Clarion Housing Association Limited (202348146)
|
Decision |
|
|
Case ID |
202348146 |
|
Decision type |
Investigation |
|
Landlord |
Clarion Housing Association Limited |
|
Landlord type |
Housing Association |
|
Occupancy |
Leaseholder |
|
Date |
19 May 2026 |
Background
- The resident raised concerns to the landlord (the freeholder) about how it handled and communicated 2 sets of major works (the internal and external works and the fire remedial works). At the time of both major works, the property was occupied by his tenant. He said the landlord did not provide clear responses to his queries, he did not receive key information, particularly the Section 20 notices, and as a result he was unable to take part in the process. The resident no longer owns the property.
What the complaint is about
- The landlord’s handling of the Section 20 process for its major works.
- The landlord’s response to the resident’s concerns about the major works and its communication.
- The associated complaint.
Our decision (determination)
- We have not investigated the landlord’s handling of the Section 20 process for its major works.
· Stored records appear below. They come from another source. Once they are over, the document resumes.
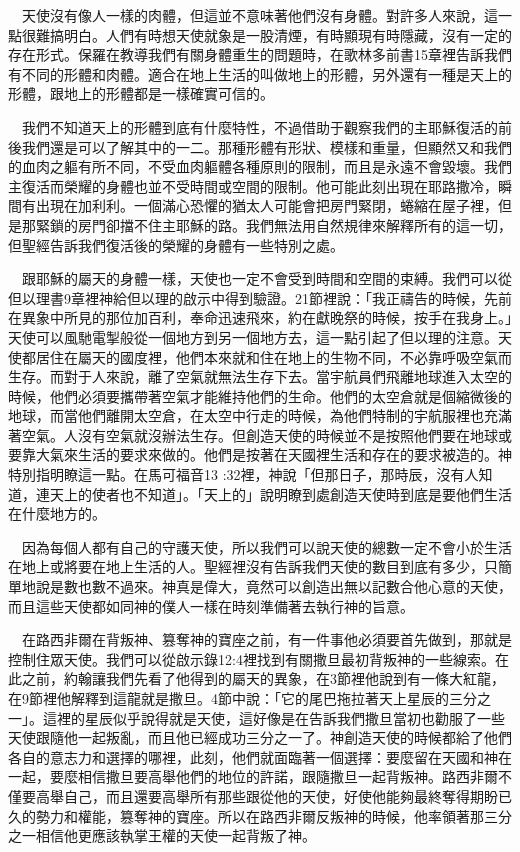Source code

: \documentclass{book}
\begin{document}
　天使沒有像人一樣的肉體，但這並不意味著他們沒有身體。對許多人來說，這一點很難搞明白。人們有時想天使就象是一股清煙，有時顯現有時隱藏，沒有一定的存在形式。保羅在教導我們有關身體重生的問題時，在歌林多前書15章裡告訴我們有不同的形體和肉體。適合在地上生活的叫做地上的形體，另外還有一種是天上的形體，跟地上的形體都是一樣確實可信的。

　我們不知道天上的形體到底有什麼特性，不過借助于觀察我們的主耶穌復活的前後我們還是可以了解其中的一二。那種形體有形狀、模樣和重量，但顯然又和我們的血肉之軀有所不同，不受血肉軀體各種原則的限制，而且是永遠不會毀壞。我們主復活而榮耀的身體也並不受時間或空間的限制。他可能此刻出現在耶路撒冷，瞬間有出現在加利利。一個滿心恐懼的猶太人可能會把房門緊閉，蜷縮在屋子裡，但是那緊鎖的房門卻擋不住主耶穌的路。我們無法用自然規律來解釋所有的這一切，但聖經告訴我們復活後的榮耀的身體有一些特別之處。

　跟耶穌的屬天的身體一樣，天使也一定不會受到時間和空間的束縛。我們可以從但以理書9章裡神給但以理的啟示中得到驗證。21節裡說：「我正禱告的時候，先前在異象中所見的那位加百利，奉命迅速飛來，約在獻晚祭的時候，按手在我身上。」天使可以風馳電掣般從一個地方到另一個地方去，這一點引起了但以理的注意。天使都居住在屬天的國度裡，他們本來就和住在地上的生物不同，不必靠呼吸空氣而生存。而對于人來說，離了空氣就無法生存下去。當宇航員們飛離地球進入太空的時候，他們必須要攜帶著空氣才能維持他們的生命。他們的太空倉就是個縮微後的地球，而當他們離開太空倉，在太空中行走的時候，為他們特制的宇航服裡也充滿著空氣。人沒有空氣就沒辦法生存。但創造天使的時候並不是按照他們要在地球或要靠大氣來生活的要求來做的。他們是按著在天國裡生活和存在的要求被造的。神特別指明瞭這一點。在馬可福音13 :32裡，神說「但那日子，那時辰，沒有人知道，連天上的使者也不知道」。「天上的」說明瞭到處創造天使時到底是要他們生活在什麼地方的。

　因為每個人都有自己的守護天使，所以我們可以說天使的總數一定不會小於生活在地上或將要在地上生活的人。聖經裡沒有告訴我們天使的數目到底有多少，只簡單地說是數也數不過來。神真是偉大，竟然可以創造出無以記數合他心意的天使，而且這些天使都如同神的僕人一樣在時刻準備著去執行神的旨意。

　在路西非爾在背叛神、篡奪神的寶座之前，有一件事他必須要首先做到，那就是控制住眾天使。我們可以從啟示錄12:4裡找到有關撒旦最初背叛神的一些線索。在此之前，約翰讓我們先看了他得到的屬天的異象，在3節裡他說到有一條大紅龍，在9節裡他解釋到這龍就是撒旦。4節中說：「它的尾巴拖拉著天上星辰的三分之一」。這裡的星辰似乎說得就是天使，這好像是在告訴我們撒旦當初也勸服了一些天使跟隨他一起叛亂，而且他已經成功三分之一了。神創造天使的時候都給了他們各自的意志力和選擇的哪裡，此刻，他們就面臨著一個選擇：要麼留在天國和神在一起，要麼相信撒旦要高舉他們的地位的許諾，跟隨撒旦一起背叛神。路西非爾不僅要高舉自己，而且還要高舉所有那些跟從他的天使，好使他能夠最終奪得期盼已久的勢力和權能，篡奪神的寶座。所以在路西非爾反叛神的時候，他率領著那三分之一相信他更應該執掌王權的天使一起背叛了神。
\end{document}
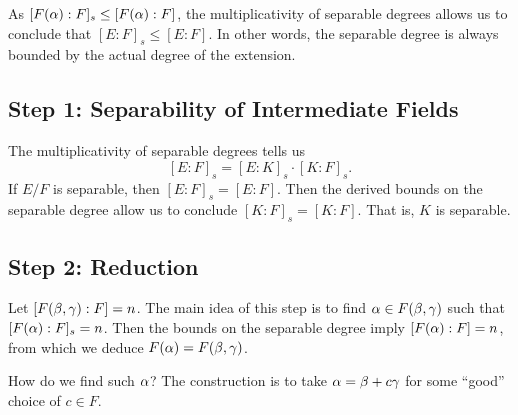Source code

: As $[F(\alpha):F]_s \leq [F(\alpha):F]$, the multiplicativity of separable degrees allows us to conclude that $[E:F]_s \leq [E:F]$. In other words, the separable degree is always bounded by the actual degree of the extension.

\subsection{Step 1: Separability of Intermediate Fields}
The multiplicativity of separable degrees tells us
\[
    [E:F]_s = [E:K]_s \cdot [K:F]_s.
\]
If $E/F$ is separable, then $[E:F]_s = [E:F]$. Then the derived bounds on the separable degree allow us to conclude $[K:F]_s = [K:F]$. That is, $K$ is separable.

\subsection{Step 2: Reduction}
Let $[F(\beta,\gamma):F] = n$. The main idea of this step is to find $\alpha \in F(\beta,\gamma)$ such that $[F(\alpha):F]_s = n$. Then the bounds on the separable degree imply $[F(\alpha):F] = n$, from which we deduce $F(\alpha) = F(\beta,\gamma)$.

How do we find such $\alpha$? The construction is to take $\alpha = \beta + c\gamma$ for some ``good'' choice of $c \in F$.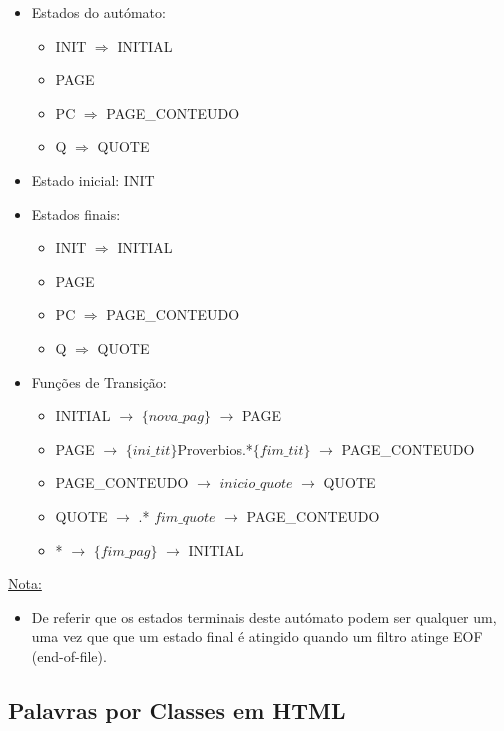 \documentclass[11pt,a4paper]{report}
\begin{document}
\begin{itemize}
	\item Estados do autómato:
		\begin{itemize}
			\item INIT $\Rightarrow$ INITIAL
			\item PAGE
			\item PC $\Rightarrow$ PAGE\_CONTEUDO
			\item Q $\Rightarrow$ QUOTE
		\end{itemize}
	\item Estado inicial: INIT
	\item Estados finais:
		\begin{itemize}
			\item INIT $\Rightarrow$ INITIAL
			\item PAGE
			\item PC $\Rightarrow$ PAGE\_CONTEUDO
			\item Q $\Rightarrow$ QUOTE
		\end{itemize}
	\item Funções de Transição:
		\begin{itemize}
			\item INITIAL $\rightarrow$ $\{nova\_pag\}$ $\rightarrow$ PAGE
			\item PAGE $\rightarrow$ $\{ini\_tit\}$Proverbios.*$\{fim\_tit\}$ $\rightarrow$ PAGE\_CONTEUDO
			\item PAGE\_CONTEUDO $\rightarrow$ $inicio\_quote$ $\rightarrow$ QUOTE
			\item QUOTE $\rightarrow$ .* $fim\_quote$ $\rightarrow$ PAGE\_CONTEUDO
			\item * $\rightarrow$ $\{fim\_pag\}$ $\rightarrow$ INITIAL
		\end{itemize}
\end{itemize}

\vspace{0.5cm}

\underline{Nota:}
\begin{itemize}
	\item De referir que os estados terminais deste autómato podem ser qualquer um, uma vez que que um estado final é atingido quando um filtro atinge EOF (end-of-file).
\end{itemize}



\newpage

\subsection{Palavras por Classes em HTML}
\label{sub:algoritmos3}
\end{document}

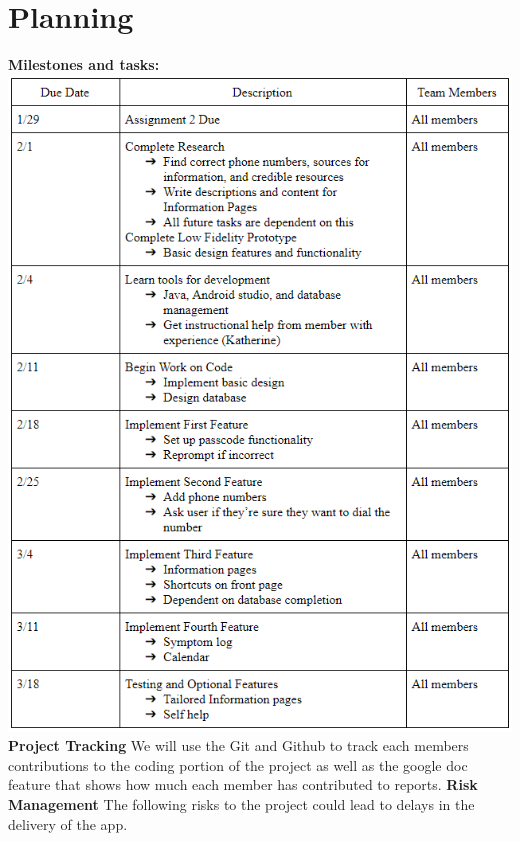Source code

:\documentclass[letterpaper,12pt,titlepage]{article}
\begin{document}
\section{Planning}
\textbf{Milestones and tasks:}
\newline
\newline
\includegraphics[scale=.796]{Table1}
\newpage
\noindent
\textbf{Project Tracking}
\newline
\newline
We will use the Git and Github to track each members contributions to the coding portion of the project as well as the google doc feature that shows how much each member has contributed to reports.
\newline
\newline
\textbf{Risk Management}
\newline
\newline
The following risks to the project could lead to delays in the delivery of the app.
\newline
\newline
\end{document}

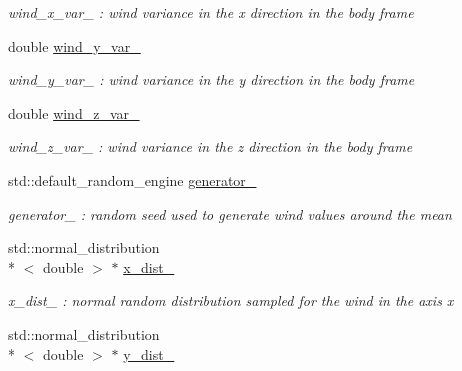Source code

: \begin{DoxyCompactItemize}
\begin{DoxyCompactList}\small\item\em wind\-\_\-x\-\_\-var\-\_\- \-: wind variance in the x direction in the body frame \end{DoxyCompactList}\item 
\hypertarget{class_pose_controller_node_a3d49baddd844e397a10611db3724ee27}{double \hyperlink{class_pose_controller_node_a3d49baddd844e397a10611db3724ee27}{wind\-\_\-y\-\_\-var\-\_\-}}\label{class_pose_controller_node_a3d49baddd844e397a10611db3724ee27}

\begin{DoxyCompactList}\small\item\em wind\-\_\-y\-\_\-var\-\_\- \-: wind variance in the y direction in the body frame \end{DoxyCompactList}\item 
\hypertarget{class_pose_controller_node_a2459369e1bc7320f5d1b41d50bff8dfe}{double \hyperlink{class_pose_controller_node_a2459369e1bc7320f5d1b41d50bff8dfe}{wind\-\_\-z\-\_\-var\-\_\-}}\label{class_pose_controller_node_a2459369e1bc7320f5d1b41d50bff8dfe}

\begin{DoxyCompactList}\small\item\em wind\-\_\-z\-\_\-var\-\_\- \-: wind variance in the z direction in the body frame \end{DoxyCompactList}\item 
\hypertarget{class_pose_controller_node_af87e0bdbeeb0f46fd0c31e374de93ee3}{std\-::default\-\_\-random\-\_\-engine \hyperlink{class_pose_controller_node_af87e0bdbeeb0f46fd0c31e374de93ee3}{generator\-\_\-}}\label{class_pose_controller_node_af87e0bdbeeb0f46fd0c31e374de93ee3}

\begin{DoxyCompactList}\small\item\em generator\-\_\- \-: random seed used to generate wind values around the mean \end{DoxyCompactList}\item 
\hypertarget{class_pose_controller_node_a98be4a3953e8cc51fcf3aadd8235dcac}{std\-::normal\-\_\-distribution\\*
$<$ double $>$ $\ast$ \hyperlink{class_pose_controller_node_a98be4a3953e8cc51fcf3aadd8235dcac}{x\-\_\-dist\-\_\-}}\label{class_pose_controller_node_a98be4a3953e8cc51fcf3aadd8235dcac}

\begin{DoxyCompactList}\small\item\em x\-\_\-dist\-\_\- \-: normal random distribution sampled for the wind in the axis x \end{DoxyCompactList}\item 
\hypertarget{class_pose_controller_node_a1f9558e24d78ed4bc54afcd5994fae3d}{std\-::normal\-\_\-distribution\\*
$<$ double $>$ $\ast$ \hyperlink{class_pose_controller_node_a1f9558e24d78ed4bc54afcd5994fae3d}{y\-\_\-dist\-\_\-}}\label{class_pose_controller_node_a1f9558e24d78ed4bc54afcd5994fae3d}


\end{DoxyCompactItemize}

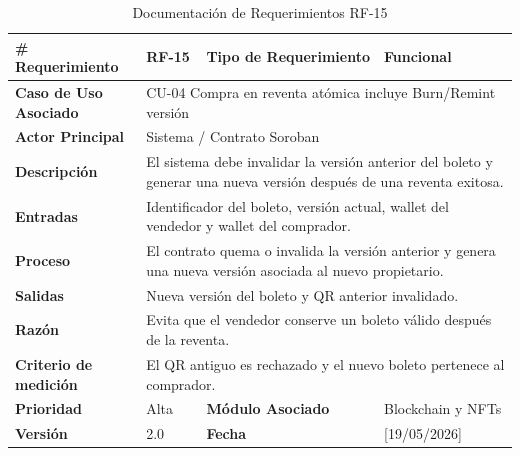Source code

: \documentclass[12pt,letterpaper]{article}
\begin{document}
\begin{table}[H]
\centering
\scriptsize
\renewcommand{\arraystretch}{1.05}
\setlength{\tabcolsep}{3pt}

\newlength{\anchoceldaRFquince}
\setlength{\anchoceldaRFquince}{\dimexpr\textwidth-2.7cm-8\tabcolsep-5\arrayrulewidth\relax}

\begin{tabularx}{\textwidth}{|p{2.7cm}|X|p{2.8cm}|X|}
\hline
\textbf{\# Requerimiento} & RF-15 & \textbf{Tipo de Requerimiento} & Funcional \\ \hline

\textbf{Caso de Uso Asociado} & 
\multicolumn{3}{p{\anchoceldaRFquince}|}{CU-04 Compra en reventa atómica incluye Burn/Remint versión} \\ \hline

\textbf{Actor Principal} & 
\multicolumn{3}{p{\anchoceldaRFquince}|}{Sistema / Contrato Soroban} \\ \hline

\textbf{Descripción} & 
\multicolumn{3}{p{\anchoceldaRFquince}|}{El sistema debe invalidar la versión anterior del boleto y generar una nueva versión después de una reventa exitosa.} \\ \hline

\textbf{Entradas} & 
\multicolumn{3}{p{\anchoceldaRFquince}|}{Identificador del boleto, versión actual, wallet del vendedor y wallet del comprador.} \\ \hline

\textbf{Proceso} & 
\multicolumn{3}{p{\anchoceldaRFquince}|}{El contrato quema o invalida la versión anterior y genera una nueva versión asociada al nuevo propietario.} \\ \hline

\textbf{Salidas} & 
\multicolumn{3}{p{\anchoceldaRFquince}|}{Nueva versión del boleto y QR anterior invalidado.} \\ \hline

\textbf{Razón} & 
\multicolumn{3}{p{\anchoceldaRFquince}|}{Evita que el vendedor conserve un boleto válido después de la reventa.} \\ \hline

\textbf{Criterio de medición} & 
\multicolumn{3}{p{\anchoceldaRFquince}|}{El QR antiguo es rechazado y el nuevo boleto pertenece al comprador.} \\ \hline

\textbf{Prioridad} & Alta & \textbf{Módulo Asociado} & Blockchain y NFTs \\ \hline

\textbf{Versión} & 2.0 & \textbf{Fecha} & [19/05/2026] \\ \hline

\end{tabularx}

\caption{Documentación de Requerimientos RF-15}
\label{tab:documentacion_requerimientos_rf15}
\normalsize
\end{table}
\end{document}
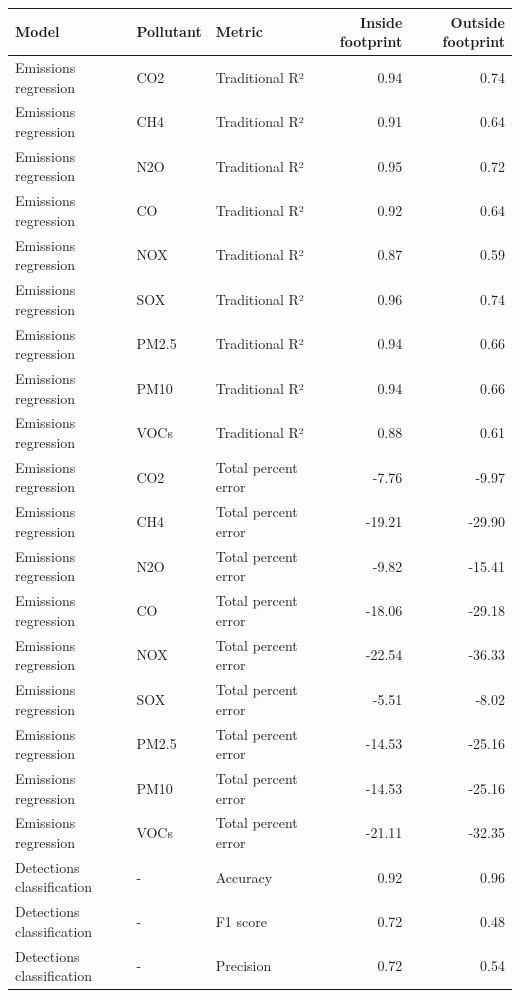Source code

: \documentclass[lineno,pdflatex,sn-nature]{sn-jnl}
\providecommand{\DIFaddbeginFL}{} %
\providecommand{\DIFdelendFL}{} %
\providecommand{\DIFaddincludegraphics}[2][]{{\color{blue}\fbox{\DIFOincludegraphics[#1]{#2}}}} %
\DeclareRobustCommand{\DIFaddbeginFL}{\DIFOaddbeginFL \let\includegraphics\DIFaddincludegraphics} %
\DeclareRobustCommand{\DIFdelendFL}{\DIFOaddendFL \let\includegraphics\DIFOincludegraphics} %
\begin{document}
\begin{table}[!h]
\DIFdelendFL \DIFaddbeginFL \begin{tabular}[t]{l|l|l|r|r}
\hline
Model & Pollutant & Metric & Inside footprint & Outside footprint\\
\hline
Emissions regression & CO2 & Traditional R² & 0.94 & 0.74\\
\hline
Emissions regression & CH4 & Traditional R² & 0.91 & 0.64\\
\hline
Emissions regression & N2O & Traditional R² & 0.95 & 0.72\\
\hline
Emissions regression & CO & Traditional R² & 0.92 & 0.64\\
\hline
Emissions regression & NOX & Traditional R² & 0.87 & 0.59\\
\hline
Emissions regression & SOX & Traditional R² & 0.96 & 0.74\\
\hline
Emissions regression & PM2.5 & Traditional R² & 0.94 & 0.66\\
\hline
Emissions regression & PM10 & Traditional R² & 0.94 & 0.66\\
\hline
Emissions regression & VOCs & Traditional R² & 0.88 & 0.61\\
\hline
Emissions regression & CO2 & Total percent error & -7.76 & -9.97\\
\hline
Emissions regression & CH4 & Total percent error & -19.21 & -29.90\\
\hline
Emissions regression & N2O & Total percent error & -9.82 & -15.41\\
\hline
Emissions regression & CO & Total percent error & -18.06 & -29.18\\
\hline
Emissions regression & NOX & Total percent error & -22.54 & -36.33\\
\hline
Emissions regression & SOX & Total percent error & -5.51 & -8.02\\
\hline
Emissions regression & PM2.5 & Total percent error & -14.53 & -25.16\\
\hline
Emissions regression & PM10 & Total percent error & -14.53 & -25.16\\
\hline
Emissions regression & VOCs & Total percent error & -21.11 & -32.35\\
\hline
Detections classification & - & Accuracy & 0.92 & 0.96\\
\hline
Detections classification & - & F1 score & 0.72 & 0.48\\
\hline
Detections classification & - & Precision & 0.72 & 0.54\\

\end{tabular}
\end{table}
\end{document}
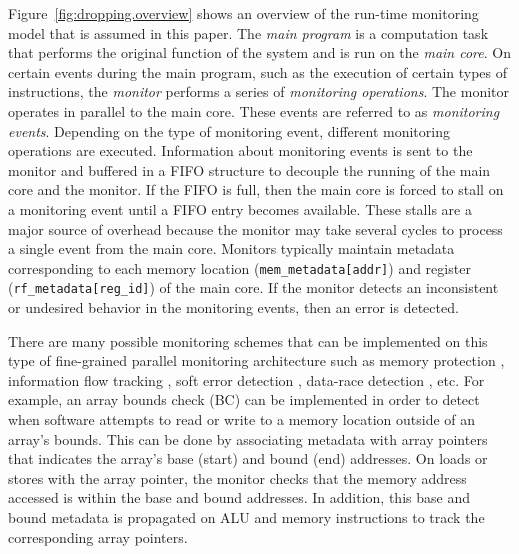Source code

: Figure~\ref{fig:dropping.overview} shows an overview of the run-time monitoring
model that is assumed in this paper.  The \emph{main program} is a computation
task that performs the original function of the system and is run on the
\emph{main core}.  On certain events during the main program, such as the
execution of certain types of instructions, the \emph{monitor} performs a
series of \emph{monitoring operations}. The monitor operates in parallel to the
main core. These events are referred to as \emph{monitoring events}. Depending
on the type of monitoring event, different monitoring operations are
executed. Information about monitoring events is sent to the monitor and
buffered in a FIFO structure to decouple the
running of the main core and the monitor. If the FIFO is full, then the main
core is forced to stall on a monitoring event until a FIFO entry becomes
available. These stalls are a major source of
overhead because the monitor may take several cycles to process a single event
from the main core. 
Monitors typically maintain metadata corresponding to each memory location
({\tt mem\_metadata[addr]}) and register ({\tt rf\_metadata[reg\_id]}) of the
main core.
If the monitor
detects an inconsistent or undesired behavior in the monitoring events, then
an error is detected. 

There are many possible monitoring schemes that can be implemented on this type
of fine-grained parallel monitoring architecture such as memory protection
\cite{mondrian-asplos02}, information flow tracking \cite{dift-asplos04,
testudo-micro08}, soft error detection \cite{argus-micro07}, data-race
detection \cite{cord-hpca06}, etc.  For example, an array bounds check (BC)
\cite{hardbound-asplos08} can be implemented in order to detect
when software attempts to read or write to a memory location outside of an
array's bounds. This can be done by associating metadata with array pointers that 
indicates the array's base (start) and bound (end) addresses. On loads or stores with the
array
pointer, the monitor checks that the memory address accessed is within the base and
bound addresses. In addition, this base and bound metadata
is propagated on ALU and memory instructions to track the corresponding array pointers.

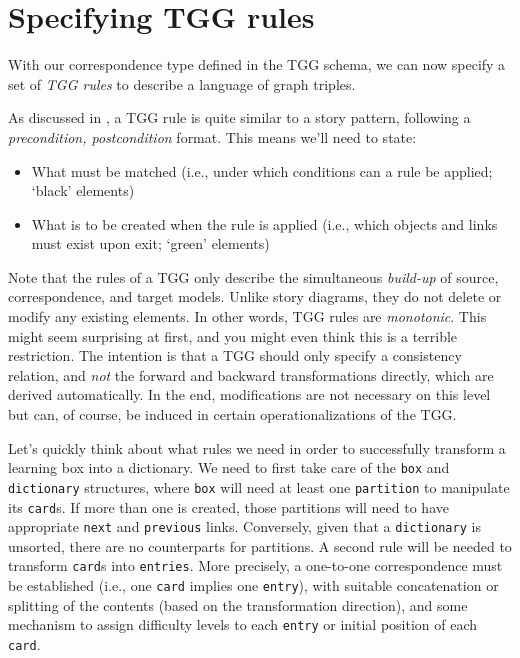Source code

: \newpage
\hypertarget{sec:Rules}{}
\section{Specifying TGG rules}
\genHeader

With our correspondence type defined in the TGG schema, we can now specify a set of \emph{TGG rules} to describe a language of graph
triples.

As discussed in , a TGG rule is quite similar to a story pattern, following a \emph{precondition, postcondition}
format. This means we'll need to state:

\begin{itemize}

\item What must be matched (i.e., under which conditions can a rule be applied; `black' elements)

\item What is to be created when the rule is applied (i.e., which objects and links must exist upon exit; `green' elements)

\end{itemize}

\vspace{0.5cm}

Note that the rules of a TGG only describe the simultaneous \emph{build-up} of source, correspondence, and target models.
Unlike story diagrams, they do not delete or modify any existing elements. 
In other words, TGG rules are \emph{monotonic}.
This might seem surprising at first, and you might even think this is a terrible restriction. 
The intention is that a TGG should only specify a consistency relation, and \emph{not} the forward and backward transformations
directly, which are derived automatically. 
In the end, modifications are not necessary on this level but can, of course, be induced in certain operationalizations of the TGG.

Let's quickly think about what rules we need in order to successfully transform a learning box into a dictionary. 
We need to first take care of the \texttt{box}
and \texttt{dictionary} structures, where \texttt{box} will need at least one \texttt{partition} to manipulate its \texttt{card}s. If more than one is created, those partitions will need to have appropriate \texttt{next} and \texttt{previous} links. 
Conversely, given that a \texttt{dictionary} is unsorted, there are no
counterparts for partitions. 
A second rule will be needed to transform \texttt{card}s into \texttt{entries}.
More precisely, a one-to-one correspondence must be
established (i.e., one \texttt{card} implies one \texttt{entry}), with suitable
concatenation or splitting of the contents (based on the transformation direction), and some mechanism to assign difficulty levels to each \texttt{entry} or initial position of each \texttt{card}.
- There was service failure by the landlord in its response to the resident’s concerns about the major works and its communication.
- There was reasonable redress by the landlord in the associated complaint.
We have made orders for the landlord to put things right.
Summary of reasons
The landlord’s handling of the Section 20 process for its major works
- We do not investigate complaints where it would be quicker, fairer, more reasonable, or more effective to seek a remedy through the court, tribunal or other procedure. In this case, the complaint about the Section 20 process of the major works is better dealt with by the First Tier Tribunal (FTT). This is because the FTT are better placed to examine Section 20 disputes in detail and make legally binding orders on the parties involved. Therefore, it is more appropriate for the resident seek the outcomes he wants with that tribunal. For these reasons, we have decided not to investigate this complaint point.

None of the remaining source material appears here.